Melbourne’s Meatball & Wine Bar in court for allegedly underpaying young and foreign employees
The restaurateur behind the popular Meatball & Wine Bar restaurants, Matteo Bruno (Bruno), will face the Federal Circuit Court after employees were allegedly underpaid by over $14,000.
The Fair Work Ombudsman (FWO) has commenced proceedings against The Meatball & Wine Bar Pty Ltd and Bruno (the sole director) for allegedly underpaying 26 wait staff and kitchen hands at the Melbourne CBD, Collingwood and Richmond restaurants from July to October last year.
All but four of the affected employees were aged in their 20s and included 10 visa-holders (on either student or working holiday visas). They were allegedly paid flat rates of between $17.31 and $21.69 per hour.
The alleged underpayment concern various entitlements – including minimum wage rates, overtime rates, casual loadings and penalty rates for weekend and late night work – pursuant to the Restaurant Industry Award 2010 (Award).

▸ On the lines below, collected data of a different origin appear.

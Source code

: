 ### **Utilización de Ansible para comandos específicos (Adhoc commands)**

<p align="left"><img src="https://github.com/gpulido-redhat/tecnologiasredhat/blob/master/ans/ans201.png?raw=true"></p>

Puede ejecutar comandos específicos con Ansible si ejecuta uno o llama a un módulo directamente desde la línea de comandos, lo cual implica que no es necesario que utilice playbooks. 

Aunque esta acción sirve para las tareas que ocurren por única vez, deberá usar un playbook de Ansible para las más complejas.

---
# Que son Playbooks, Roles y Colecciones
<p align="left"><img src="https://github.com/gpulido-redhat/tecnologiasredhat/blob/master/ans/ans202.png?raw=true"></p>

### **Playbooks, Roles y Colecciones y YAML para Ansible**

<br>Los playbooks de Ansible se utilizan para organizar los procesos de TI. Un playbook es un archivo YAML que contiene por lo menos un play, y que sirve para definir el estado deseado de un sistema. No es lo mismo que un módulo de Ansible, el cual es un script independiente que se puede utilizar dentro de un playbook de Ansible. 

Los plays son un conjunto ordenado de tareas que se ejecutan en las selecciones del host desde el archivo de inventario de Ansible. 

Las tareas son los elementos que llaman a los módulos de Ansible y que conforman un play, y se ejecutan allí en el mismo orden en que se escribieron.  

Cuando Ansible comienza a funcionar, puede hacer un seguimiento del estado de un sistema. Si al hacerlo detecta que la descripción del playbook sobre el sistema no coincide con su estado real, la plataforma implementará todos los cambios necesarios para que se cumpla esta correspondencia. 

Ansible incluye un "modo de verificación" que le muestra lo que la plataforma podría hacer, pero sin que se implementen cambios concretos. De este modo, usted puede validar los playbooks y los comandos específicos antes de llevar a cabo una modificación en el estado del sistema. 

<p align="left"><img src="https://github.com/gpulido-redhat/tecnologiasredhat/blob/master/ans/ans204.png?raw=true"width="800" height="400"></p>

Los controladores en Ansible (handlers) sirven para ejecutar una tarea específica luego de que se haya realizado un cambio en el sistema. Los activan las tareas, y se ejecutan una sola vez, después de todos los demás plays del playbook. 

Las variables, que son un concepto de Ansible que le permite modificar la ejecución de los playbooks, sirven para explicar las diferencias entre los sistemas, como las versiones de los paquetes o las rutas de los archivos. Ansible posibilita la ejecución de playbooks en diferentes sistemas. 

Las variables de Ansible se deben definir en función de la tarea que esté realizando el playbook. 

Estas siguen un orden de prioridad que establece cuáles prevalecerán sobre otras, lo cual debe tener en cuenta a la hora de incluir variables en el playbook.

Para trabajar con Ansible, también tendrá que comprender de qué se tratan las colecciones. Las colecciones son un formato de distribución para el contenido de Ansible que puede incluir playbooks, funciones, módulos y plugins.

The highest alleged individual underpayment during the three month period was $1,419.16 for a wait staff member who allegedly received a flat rate of $17.95 per hour, falling well short of the applicable hourly rate of $18.91 and overtime rates of $28.37 under the Award.
FWO Inspectors discovered the alleged underpayments after an initial audit of the Richmond restaurant as part of a ‘proactive compliance campaign’. After discovering the alleged underpayments, the FWO investigated the other Meatball & Wine Bar sites.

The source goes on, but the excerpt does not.